Production Best Practices

1. Gradual Adoption Strategy

# Step 1: Observe recommendations in Off mode (1-2 weeks)
updateMode: "Off"

# Step 2: Apply only to new Pods with Initial mode
updateMode: "Initial"

# Step 3: Enable automatic adjustment with InPlaceOrRecreate
updateMode: "InPlaceOrRecreate"

2. Using with PDB (PodDisruptionBudget)

apiVersion: policy/v1
kind: PodDisruptionBudget
metadata:
  name: web-app-pdb
spec:
  minAvailable: 2
  selector:
    matchLabels:
      app: web-app
---
# VPA respects PDBs during Recreate fallback
apiVersion: autoscaling.k8s.io/v1
kind: VerticalPodAutoscaler
metadata:
  name: web-app-vpa
spec:
  targetRef:
    apiVersion: apps/v1
    kind: Deployment
    name: web-app
  updatePolicy:
    updateMode: 'InPlaceOrRecreate'
    minReplicas: 2
    evictionRequirements:
      - resources: ['cpu', 'memory']
        changeRequirement: TargetHigherThanRequests

3. Using HPA and VPA Together

# HPA: CPU-based horizontal scaling
apiVersion: autoscaling/v2
kind: HorizontalPodAutoscaler
metadata:
  name: web-app-hpa
spec:
  scaleTargetRef:
    apiVersion: apps/v1
    kind: Deployment
    name: web-app
  minReplicas: 2
  maxReplicas: 10
  metrics:
    - type: Resource
      resource:
        name: cpu
        target:
          type: Utilization
          averageUtilization: 70
---
# VPA: Vertical scaling for memory only (CPU managed by HPA)
apiVersion: autoscaling.k8s.io/v1
kind: VerticalPodAutoscaler
metadata:
  name: web-app-vpa
spec:
  targetRef:
    apiVersion: apps/v1
    kind: Deployment
    name: web-app
  updatePolicy:
    updateMode: 'InPlaceOrRecreate'
  resourcePolicy:
    containerPolicies:
      - containerName: web
        controlledResources: ['memory']
        minAllowed:
          memory: '128Mi'
        maxAllowed:
          memory: '4Gi'

4. Visualizing VPA Recommendations with Goldilocks

# Install Goldilocks (VPA recommendation dashboard)
helm install goldilocks fairwinds-stable/goldilocks \
  --namespace goldilocks \
  --create-namespace

# Enable Goldilocks for a namespace
kubectl label namespace default goldilocks.fairwinds.com/enabled=true

# Access the dashboard
kubectl port-forward -n goldilocks svc/goldilocks-dashboard 8080:80

Troubleshooting

When In-Place Resize Is Not Working

# 1. Check Kubernetes version
kubectl version --short
# 1.35+ required

# 2. Check the node's Container Runtime
kubectl get nodes -o jsonpath='{.items[*].status.nodeInfo.containerRuntimeVersion}'
# containerd 1.7+ or CRI-O 1.29+ required

# 3. Check the Pod's resizePolicy
kubectl get pod <pod-name> -o jsonpath='{.spec.containers[0].resizePolicy}'

# 4. Check resize status
kubectl get pod <pod-name> -o jsonpath='{.status.resize}'
# "Deferred" -> Insufficient resources on node
# "Infeasible" -> Node does not support resize

# 5. Check events
kubectl describe pod <pod-name> | grep -A5 "Events"

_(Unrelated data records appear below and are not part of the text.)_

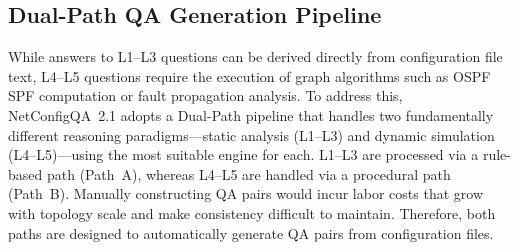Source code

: 

\subsection{Dual-Path QA Generation Pipeline}

While answers to L1--L3 questions can be derived directly from configuration file text, L4--L5 questions require the execution of graph algorithms such as OSPF SPF computation or fault propagation analysis.
To address this, NetConfigQA~2.1 adopts a Dual-Path pipeline that handles two fundamentally different reasoning paradigms—static analysis (L1--L3) and dynamic simulation (L4--L5)—using the most suitable engine for each.
L1--L3 are processed via a rule-based path (Path~A), whereas L4--L5 are handled via a procedural path (Path~B).
Manually constructing QA pairs would incur labor costs that grow with topology scale and make consistency difficult to maintain. Therefore, both paths are designed to automatically generate QA pairs from configuration files.



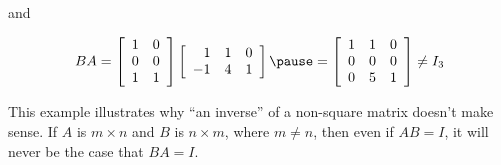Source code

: \documentclass[pdf
]{beamer}
\begin{document}
{{{{\begin{example}
and
\vspace*{-.2in}

\[ BA= 
\left[\begin{array}{rr}
1 & 0 \\ 0 & 0 \\ 1 & 1 \end{array}\right]
\left[\begin{array}{rrr}
1 & 1 & 0 \\ -1 & 4 & 1 \end{array}\right]
\pause
= \left[ \begin{array}{rrr}
1 & 1 & 0 \\
0 & 0 & 0 \\
0 & 5 & 1
\end{array} \right] \neq I_3 \]
\end{example}
\pause
\begin{alertblock}{}
This example illustrates why ``an inverse'' of a non-square matrix
doesn't make sense.
If $A$ is $m\times n$ and $B$ is $n\times m$, where $m\neq n$,
then even if $AB=I$, it will never be the case that $BA=I$.
\end{alertblock}
}}

}}
\end{document}
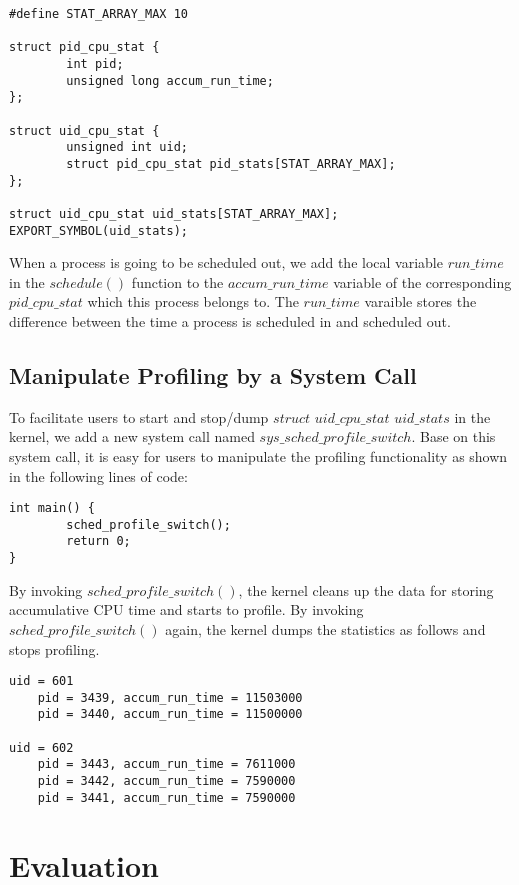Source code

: \documentclass[11pt]{article}
\begin{document}
\begin{lstlisting}[style=CStyle]
#define STAT_ARRAY_MAX 10

struct pid_cpu_stat {
        int pid;
        unsigned long accum_run_time;
};
   
struct uid_cpu_stat {
        unsigned int uid;
        struct pid_cpu_stat pid_stats[STAT_ARRAY_MAX];
};

struct uid_cpu_stat uid_stats[STAT_ARRAY_MAX];
EXPORT_SYMBOL(uid_stats);
\end{lstlisting}

When a process is going to be scheduled out, we add the local variable $run\_time$ in the $schedule()$ function to the $accum\_run\_time$ variable of the corresponding $pid\_cpu\_stat$ which this process belongs to. The $run\_time$ varaible  stores the difference between the time a process is scheduled in and scheduled out. 

\subsection{Manipulate Profiling by a System Call}

To facilitate users to start and stop/dump $struct$ $uid\_cpu\_stat$ $uid\_stats$ in the kernel, we add a new system call named $sys\_sched\_profile\_switch$. Base on this system call, it is easy for users to manipulate the profiling functionality as shown in the following lines of code:

\begin{lstlisting}[style=CStyle]
int main() {
        sched_profile_switch(); 
        return 0;
}
\end{lstlisting}

By invoking $sched\_profile\_switch()$, the kernel cleans up the data for storing accumulative CPU time and starts to profile. By invoking $sched\_profile\_switch()$ again, the kernel dumps the statistics as follows and stops profiling.

\begin{lstlisting}[style=CStyle]
uid = 601
    pid = 3439, accum_run_time = 11503000
    pid = 3440, accum_run_time = 11500000

uid = 602
    pid = 3443, accum_run_time = 7611000
    pid = 3442, accum_run_time = 7590000
    pid = 3441, accum_run_time = 7590000
\end{lstlisting}

\section{Evaluation}
\end{document}

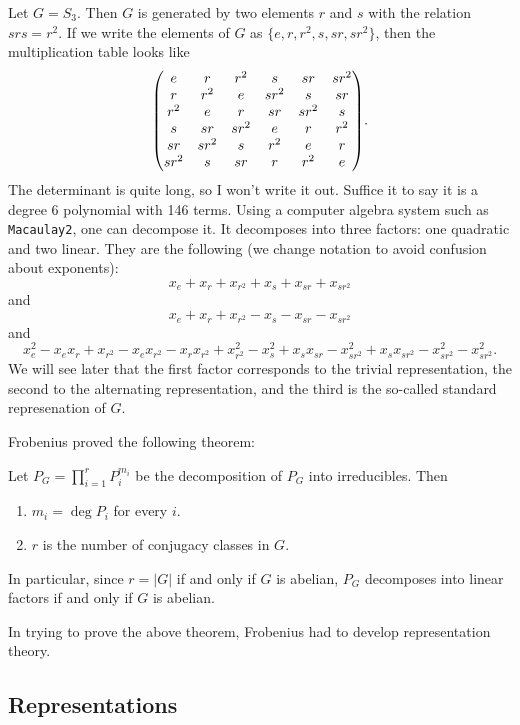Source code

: \documentclass[11pt, english]{article}
\begin{document}
\begin{example}
Let $G=S_3$. Then $G$ is generated by two elements $r$ and $s$ with the relation $srs=r^2$. If we write the elements of $G$ as $\{e,r,r^2,s,sr,sr^2\}$, then the multiplication table looks like
 $$ \bgroup\begin{pmatrix}
e&     r&     r^2&     s&     sr&     sr^2\\
     r&    r^2&     e&    sr^2&     s&     sr\\ 
    r^2&     e&     r&     sr&     sr^2&     s\\ 
    s&     sr&    sr^2&     e&     r&    r^2\\ 
    sr&     sr^2&     s&    r^2&    e&     r\\
  sr^2&     s&   sr&     r&    r^2&     e\\
     \end{pmatrix}\egroup.$$
The determinant is quite long, so I won't write it out. Suffice it to say it is a degree $6$ polynomial with 146 terms. Using a computer algebra system such as \verb|Macaulay2|, one can decompose it. It decomposes into three factors: one quadratic and two linear. They are the following (we change notation to avoid confusion about exponents):
\[
x_e+x_r+x_{r^2}+x_s+x_{sr}+x_{sr^2}
\]
and 
\[
x_e+x_r+x_{r^2}-x_s-x_{sr}-x_{sr^2}
\]
and 
\[
x_e^2-x_ex_r+x_{r^2}-x_e x_{r^2}-x_r x_{r^2} + x_{r^2}^2-x_s^2+x_s x_{sr} - x_{sr^2}^2 + x_s x_{sr^2}-x_{sr^2}^2-x_{sr^2}^2.
\]
We will see later that the first factor corresponds to the trivial representation, the second to the alternating representation, and the third is the so-called standard represenation of $G$.
\end{example}
Frobenius proved the following theorem:
\begin{thm}
  Let $P_G= \prod_{i=1}^r P_i^{m_i}$ be the decomposition of $P_G$ into irreducibles. Then
  \begin{enumerate}
  \item $m_i=\deg P_i$ for every $i$.
\item $r$ is the number of conjugacy classes in $G$. 
  \end{enumerate}
In particular, since $r=\lvert G \rvert $ if and only if $G$ is abelian, $P_G$ decomposes into linear factors if and only if $G$ is abelian.
\end{thm}

In trying to prove the above theorem, Frobenius had to develop representation theory.

\subsection{Representations}
\end{document}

When VPA Is Not Generating Recommendations

# Check VPA Recommender logs
kubectl logs -n vpa-system -l app=vpa-recommender --tail=50

# Verify metrics-server is working
kubectl top pods

# Check VPA status
kubectl describe vpa <vpa-name>

Practical Example: Applying VPA to a Java Application

apiVersion: apps/v1
kind: Deployment
metadata:
  name: spring-boot-app
spec:
  replicas: 3
  selector:
    matchLabels:
      app: spring-boot
  template:
    metadata:
      labels:
        app: spring-boot
    spec:
      containers:
        - name: app
          image: myregistry/spring-boot-app:latest
          resources:
            requests:
              cpu: '500m'
              memory: '512Mi'
            limits:
              cpu: '2'
              memory: '2Gi'
          resizePolicy:
            - resourceName: cpu
              restartPolicy: NotRequired
            - resourceName: memory
              restartPolicy: RestartContainer # JVM needs heap reconfiguration
          env:
            - name: JAVA_OPTS
              value: '-XX:+UseContainerSupport -XX:MaxRAMPercentage=75.0'
---
apiVersion: autoscaling.k8s.io/v1
kind: VerticalPodAutoscaler
metadata:
  name: spring-boot-vpa
spec:
  targetRef:
    apiVersion: apps/v1
    kind: Deployment
    name: spring-boot-app
  updatePolicy:
    updateMode: 'InPlaceOrRecreate'
  resourcePolicy:
    containerPolicies:
      - containerName: app
        minAllowed:
          cpu: '200m'
          memory: '256Mi'
        maxAllowed:
          cpu: '4'
          memory: '4Gi'

Conclusion

The GA of In-Place Pod Resize in Kubernetes 1.35 and VPA's InPlaceOrRecreate mode take resource optimization in production environments to the next level. Key takeaways:

  1. In-Place Resize enables CPU/memory adjustment without Pod restarts
  2. VPA + InPlaceOrRecreate delivers automated vertical scaling
  3. When using HPA and VPA together, separate managed resources (HPA=CPU, VPA=Memory)
  4. Adopt gradually: Off -> Initial -> InPlaceOrRecreate

Quiz (5 Questions)

Q1. What are the three components of VPA? Recommender, Updater, Admission Controller

Q2. Which Kubernetes version promoted In-Place Pod Resize to GA? Kubernetes 1.35 (December 2025)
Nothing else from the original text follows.